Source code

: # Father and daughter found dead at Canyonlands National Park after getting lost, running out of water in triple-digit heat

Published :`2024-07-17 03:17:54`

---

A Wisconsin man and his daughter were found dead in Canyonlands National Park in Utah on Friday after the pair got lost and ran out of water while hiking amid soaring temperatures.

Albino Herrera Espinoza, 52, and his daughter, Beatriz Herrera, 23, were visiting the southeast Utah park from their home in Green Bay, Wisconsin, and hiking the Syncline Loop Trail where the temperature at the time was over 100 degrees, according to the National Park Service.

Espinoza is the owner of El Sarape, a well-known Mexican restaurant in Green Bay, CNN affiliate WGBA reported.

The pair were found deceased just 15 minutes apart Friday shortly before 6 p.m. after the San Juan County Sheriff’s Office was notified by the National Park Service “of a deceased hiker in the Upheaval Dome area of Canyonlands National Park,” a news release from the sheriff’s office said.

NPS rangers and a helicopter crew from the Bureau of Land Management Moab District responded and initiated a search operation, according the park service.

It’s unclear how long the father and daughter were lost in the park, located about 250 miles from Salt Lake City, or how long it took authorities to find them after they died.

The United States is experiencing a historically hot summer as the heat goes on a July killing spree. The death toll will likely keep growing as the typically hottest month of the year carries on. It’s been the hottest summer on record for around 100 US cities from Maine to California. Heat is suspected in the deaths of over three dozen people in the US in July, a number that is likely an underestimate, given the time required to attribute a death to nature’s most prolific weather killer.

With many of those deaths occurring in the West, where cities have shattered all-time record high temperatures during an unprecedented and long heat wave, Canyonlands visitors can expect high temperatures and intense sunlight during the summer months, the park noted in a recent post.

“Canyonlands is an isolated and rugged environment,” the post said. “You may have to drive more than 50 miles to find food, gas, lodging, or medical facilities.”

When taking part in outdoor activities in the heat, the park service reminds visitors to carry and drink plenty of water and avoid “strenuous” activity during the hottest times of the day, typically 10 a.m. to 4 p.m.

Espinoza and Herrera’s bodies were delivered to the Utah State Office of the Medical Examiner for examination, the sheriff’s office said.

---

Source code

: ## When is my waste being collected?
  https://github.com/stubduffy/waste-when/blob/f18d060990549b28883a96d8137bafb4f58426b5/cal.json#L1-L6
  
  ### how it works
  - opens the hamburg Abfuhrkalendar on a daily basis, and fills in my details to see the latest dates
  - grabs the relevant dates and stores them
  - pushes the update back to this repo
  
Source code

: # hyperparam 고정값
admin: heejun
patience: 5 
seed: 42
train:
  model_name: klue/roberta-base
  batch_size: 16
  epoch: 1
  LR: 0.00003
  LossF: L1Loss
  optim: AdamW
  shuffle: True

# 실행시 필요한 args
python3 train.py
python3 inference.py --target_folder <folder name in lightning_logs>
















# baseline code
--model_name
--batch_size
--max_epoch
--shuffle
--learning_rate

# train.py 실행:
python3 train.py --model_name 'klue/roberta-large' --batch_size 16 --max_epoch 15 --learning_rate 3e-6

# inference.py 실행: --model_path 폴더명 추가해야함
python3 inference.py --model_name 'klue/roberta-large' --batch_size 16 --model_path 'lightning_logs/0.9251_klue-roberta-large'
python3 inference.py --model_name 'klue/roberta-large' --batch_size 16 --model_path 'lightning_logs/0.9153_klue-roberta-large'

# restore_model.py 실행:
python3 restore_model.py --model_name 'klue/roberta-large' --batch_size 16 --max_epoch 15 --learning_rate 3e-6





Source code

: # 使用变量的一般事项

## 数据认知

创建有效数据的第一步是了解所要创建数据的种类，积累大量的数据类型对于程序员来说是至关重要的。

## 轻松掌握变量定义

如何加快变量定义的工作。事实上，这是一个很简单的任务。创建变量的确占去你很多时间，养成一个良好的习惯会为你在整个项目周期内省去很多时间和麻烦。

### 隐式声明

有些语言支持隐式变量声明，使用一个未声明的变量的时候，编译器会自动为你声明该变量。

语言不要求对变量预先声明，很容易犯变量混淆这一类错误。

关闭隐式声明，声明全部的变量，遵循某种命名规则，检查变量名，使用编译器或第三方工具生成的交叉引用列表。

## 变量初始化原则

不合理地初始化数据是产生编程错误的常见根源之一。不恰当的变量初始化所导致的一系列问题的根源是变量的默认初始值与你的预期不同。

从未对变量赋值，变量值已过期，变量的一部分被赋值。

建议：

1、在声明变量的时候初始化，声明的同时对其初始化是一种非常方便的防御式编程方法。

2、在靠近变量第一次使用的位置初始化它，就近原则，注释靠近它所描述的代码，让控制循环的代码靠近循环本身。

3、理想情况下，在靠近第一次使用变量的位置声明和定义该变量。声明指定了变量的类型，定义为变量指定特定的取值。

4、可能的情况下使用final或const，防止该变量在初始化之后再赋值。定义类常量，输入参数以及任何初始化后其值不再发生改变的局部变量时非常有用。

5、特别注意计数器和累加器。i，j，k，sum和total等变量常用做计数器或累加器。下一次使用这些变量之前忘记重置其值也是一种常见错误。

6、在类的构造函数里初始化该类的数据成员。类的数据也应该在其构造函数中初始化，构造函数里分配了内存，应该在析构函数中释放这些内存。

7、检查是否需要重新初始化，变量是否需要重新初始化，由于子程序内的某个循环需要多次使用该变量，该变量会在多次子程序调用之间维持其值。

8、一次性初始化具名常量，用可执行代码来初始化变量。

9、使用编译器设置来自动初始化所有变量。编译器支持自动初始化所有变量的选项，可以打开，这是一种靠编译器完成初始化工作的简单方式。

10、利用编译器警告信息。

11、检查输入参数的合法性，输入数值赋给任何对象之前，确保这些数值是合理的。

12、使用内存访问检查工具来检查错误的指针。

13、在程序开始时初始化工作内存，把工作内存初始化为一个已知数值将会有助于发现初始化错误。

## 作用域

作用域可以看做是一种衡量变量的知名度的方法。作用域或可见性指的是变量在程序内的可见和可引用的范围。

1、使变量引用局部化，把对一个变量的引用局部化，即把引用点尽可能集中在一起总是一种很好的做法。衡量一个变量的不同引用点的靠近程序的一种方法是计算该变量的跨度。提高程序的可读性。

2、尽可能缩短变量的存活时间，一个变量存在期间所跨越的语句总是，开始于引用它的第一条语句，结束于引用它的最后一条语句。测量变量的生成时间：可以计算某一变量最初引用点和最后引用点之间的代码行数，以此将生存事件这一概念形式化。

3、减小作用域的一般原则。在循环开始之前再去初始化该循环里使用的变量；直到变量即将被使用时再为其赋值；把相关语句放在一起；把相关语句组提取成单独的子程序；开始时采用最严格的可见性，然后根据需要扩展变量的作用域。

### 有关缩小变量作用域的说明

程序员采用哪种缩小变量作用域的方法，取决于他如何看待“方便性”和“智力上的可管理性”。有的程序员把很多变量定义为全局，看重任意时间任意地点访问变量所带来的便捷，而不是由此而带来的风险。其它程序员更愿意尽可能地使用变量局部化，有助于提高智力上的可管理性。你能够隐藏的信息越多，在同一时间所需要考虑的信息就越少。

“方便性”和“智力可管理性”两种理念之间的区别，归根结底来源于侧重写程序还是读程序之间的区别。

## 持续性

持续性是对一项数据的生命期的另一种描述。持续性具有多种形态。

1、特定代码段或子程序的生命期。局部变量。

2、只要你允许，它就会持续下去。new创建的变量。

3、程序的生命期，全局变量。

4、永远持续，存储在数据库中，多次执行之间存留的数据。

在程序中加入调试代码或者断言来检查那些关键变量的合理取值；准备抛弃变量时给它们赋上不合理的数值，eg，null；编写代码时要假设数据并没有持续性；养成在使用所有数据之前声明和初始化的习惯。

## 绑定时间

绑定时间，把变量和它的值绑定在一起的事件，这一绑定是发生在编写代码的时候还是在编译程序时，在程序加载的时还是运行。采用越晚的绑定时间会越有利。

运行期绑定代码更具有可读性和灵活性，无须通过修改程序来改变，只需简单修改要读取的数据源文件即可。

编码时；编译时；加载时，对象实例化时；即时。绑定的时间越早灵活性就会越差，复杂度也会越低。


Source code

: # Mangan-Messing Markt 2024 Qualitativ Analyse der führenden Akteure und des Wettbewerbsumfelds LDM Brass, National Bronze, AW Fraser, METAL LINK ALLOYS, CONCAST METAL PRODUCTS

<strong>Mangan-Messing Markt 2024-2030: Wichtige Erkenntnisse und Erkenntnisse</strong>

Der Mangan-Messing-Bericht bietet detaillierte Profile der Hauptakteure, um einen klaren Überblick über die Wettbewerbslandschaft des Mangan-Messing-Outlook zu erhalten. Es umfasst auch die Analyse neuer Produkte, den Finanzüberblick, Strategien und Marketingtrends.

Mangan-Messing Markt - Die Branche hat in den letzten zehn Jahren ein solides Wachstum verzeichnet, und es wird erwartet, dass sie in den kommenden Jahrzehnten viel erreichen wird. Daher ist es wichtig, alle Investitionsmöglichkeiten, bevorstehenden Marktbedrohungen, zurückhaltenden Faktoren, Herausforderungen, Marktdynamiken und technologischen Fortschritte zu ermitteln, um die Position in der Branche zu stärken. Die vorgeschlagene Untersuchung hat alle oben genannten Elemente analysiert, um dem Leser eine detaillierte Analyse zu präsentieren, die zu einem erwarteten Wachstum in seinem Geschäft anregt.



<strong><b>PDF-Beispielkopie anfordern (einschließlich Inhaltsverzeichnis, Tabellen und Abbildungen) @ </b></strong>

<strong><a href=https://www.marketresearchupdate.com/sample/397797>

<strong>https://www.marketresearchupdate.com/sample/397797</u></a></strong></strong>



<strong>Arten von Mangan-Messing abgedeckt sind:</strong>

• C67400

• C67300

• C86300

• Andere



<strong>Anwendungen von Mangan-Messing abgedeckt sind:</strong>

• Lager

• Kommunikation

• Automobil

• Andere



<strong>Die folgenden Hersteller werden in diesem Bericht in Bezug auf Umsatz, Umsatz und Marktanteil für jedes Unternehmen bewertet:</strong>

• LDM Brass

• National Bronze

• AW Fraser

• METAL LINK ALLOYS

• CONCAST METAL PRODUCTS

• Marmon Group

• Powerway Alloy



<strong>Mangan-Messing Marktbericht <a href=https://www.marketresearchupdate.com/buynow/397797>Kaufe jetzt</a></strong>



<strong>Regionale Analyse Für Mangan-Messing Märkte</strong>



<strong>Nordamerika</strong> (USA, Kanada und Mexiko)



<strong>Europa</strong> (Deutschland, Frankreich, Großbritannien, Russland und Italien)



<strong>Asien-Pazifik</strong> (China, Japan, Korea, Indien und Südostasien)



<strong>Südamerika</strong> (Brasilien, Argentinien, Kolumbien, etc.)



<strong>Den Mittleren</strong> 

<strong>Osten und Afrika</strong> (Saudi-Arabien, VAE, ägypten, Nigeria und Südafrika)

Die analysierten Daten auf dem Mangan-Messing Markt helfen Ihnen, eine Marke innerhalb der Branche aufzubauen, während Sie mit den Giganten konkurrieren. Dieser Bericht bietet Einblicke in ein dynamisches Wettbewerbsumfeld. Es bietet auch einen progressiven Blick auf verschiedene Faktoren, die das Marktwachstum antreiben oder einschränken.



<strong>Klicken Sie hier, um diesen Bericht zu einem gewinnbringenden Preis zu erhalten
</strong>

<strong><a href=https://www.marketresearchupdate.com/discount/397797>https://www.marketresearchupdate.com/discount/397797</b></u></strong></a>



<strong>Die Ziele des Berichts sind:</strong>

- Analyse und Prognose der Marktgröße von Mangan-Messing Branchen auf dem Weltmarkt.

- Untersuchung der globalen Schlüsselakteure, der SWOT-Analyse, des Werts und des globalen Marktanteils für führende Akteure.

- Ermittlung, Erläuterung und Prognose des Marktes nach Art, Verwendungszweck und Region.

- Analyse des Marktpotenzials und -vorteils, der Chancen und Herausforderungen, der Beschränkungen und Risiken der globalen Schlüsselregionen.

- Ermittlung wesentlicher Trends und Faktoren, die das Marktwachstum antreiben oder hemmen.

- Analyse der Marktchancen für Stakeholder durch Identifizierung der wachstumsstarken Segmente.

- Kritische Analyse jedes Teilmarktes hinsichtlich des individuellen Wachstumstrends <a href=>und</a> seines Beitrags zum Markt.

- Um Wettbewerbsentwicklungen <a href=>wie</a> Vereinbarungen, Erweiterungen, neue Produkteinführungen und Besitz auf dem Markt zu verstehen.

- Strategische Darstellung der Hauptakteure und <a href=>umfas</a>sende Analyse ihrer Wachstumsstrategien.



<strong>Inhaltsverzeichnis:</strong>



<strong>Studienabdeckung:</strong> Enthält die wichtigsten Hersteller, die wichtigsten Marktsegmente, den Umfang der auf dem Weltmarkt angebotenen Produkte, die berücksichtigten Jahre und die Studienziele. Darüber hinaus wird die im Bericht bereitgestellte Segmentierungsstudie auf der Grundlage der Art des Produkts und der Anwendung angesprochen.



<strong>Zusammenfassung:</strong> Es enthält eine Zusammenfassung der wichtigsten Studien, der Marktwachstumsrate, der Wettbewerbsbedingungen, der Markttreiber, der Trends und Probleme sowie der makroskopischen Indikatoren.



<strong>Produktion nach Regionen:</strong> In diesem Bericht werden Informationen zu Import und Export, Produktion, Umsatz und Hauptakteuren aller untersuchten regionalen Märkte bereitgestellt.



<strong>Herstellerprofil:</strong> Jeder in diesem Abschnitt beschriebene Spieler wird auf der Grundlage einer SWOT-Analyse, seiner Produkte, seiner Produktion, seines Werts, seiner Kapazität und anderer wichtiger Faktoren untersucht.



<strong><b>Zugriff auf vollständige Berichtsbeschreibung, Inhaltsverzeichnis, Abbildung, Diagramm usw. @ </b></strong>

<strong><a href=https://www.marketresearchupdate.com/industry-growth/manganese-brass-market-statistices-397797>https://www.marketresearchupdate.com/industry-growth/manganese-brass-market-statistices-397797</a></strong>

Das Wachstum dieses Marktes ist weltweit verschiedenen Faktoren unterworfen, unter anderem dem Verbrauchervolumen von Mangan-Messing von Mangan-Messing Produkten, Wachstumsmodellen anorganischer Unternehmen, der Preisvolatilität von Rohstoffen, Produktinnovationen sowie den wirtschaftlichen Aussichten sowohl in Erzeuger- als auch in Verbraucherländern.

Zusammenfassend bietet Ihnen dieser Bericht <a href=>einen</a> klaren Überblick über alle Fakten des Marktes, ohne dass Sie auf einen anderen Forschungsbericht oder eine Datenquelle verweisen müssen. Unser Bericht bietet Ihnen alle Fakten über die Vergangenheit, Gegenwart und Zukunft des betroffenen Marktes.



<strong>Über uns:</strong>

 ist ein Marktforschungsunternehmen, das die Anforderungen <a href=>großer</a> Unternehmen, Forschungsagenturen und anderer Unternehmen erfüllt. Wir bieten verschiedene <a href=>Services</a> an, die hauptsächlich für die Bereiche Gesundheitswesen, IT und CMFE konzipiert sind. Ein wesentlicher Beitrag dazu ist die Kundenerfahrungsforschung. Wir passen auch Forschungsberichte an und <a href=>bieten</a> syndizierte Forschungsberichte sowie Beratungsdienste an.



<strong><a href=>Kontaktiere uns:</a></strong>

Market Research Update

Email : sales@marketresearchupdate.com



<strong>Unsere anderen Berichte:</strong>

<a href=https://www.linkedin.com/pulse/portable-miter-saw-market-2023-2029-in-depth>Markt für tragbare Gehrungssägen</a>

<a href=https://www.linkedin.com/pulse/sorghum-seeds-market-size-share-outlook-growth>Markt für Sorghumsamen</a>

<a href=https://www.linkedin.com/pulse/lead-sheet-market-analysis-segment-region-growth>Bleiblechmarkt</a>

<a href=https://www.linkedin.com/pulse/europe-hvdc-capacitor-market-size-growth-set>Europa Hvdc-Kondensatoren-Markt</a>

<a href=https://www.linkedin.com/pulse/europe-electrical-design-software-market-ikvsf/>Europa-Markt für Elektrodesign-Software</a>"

------------------------------------------------------------

# [REQUIRED ACTION]
All that is wanted is the stretch of lines above from the one containing "<strong>Herstellerprofil:</strong> Jeder in" through the one containing "<strong><b>Zugriff auf vollständige", duplicated exactly.

# [TASK RESPONSE]
<strong>Herstellerprofil:</strong> Jeder in diesem Abschnitt beschriebene Spieler wird auf der Grundlage einer SWOT-Analyse, seiner Produkte, seiner Produktion, seines Werts, seiner Kapazität und anderer wichtiger Faktoren untersucht.



<strong><b>Zugriff auf vollständige Berichtsbeschreibung, Inhaltsverzeichnis, Abbildung, Diagramm usw. @ </b></strong>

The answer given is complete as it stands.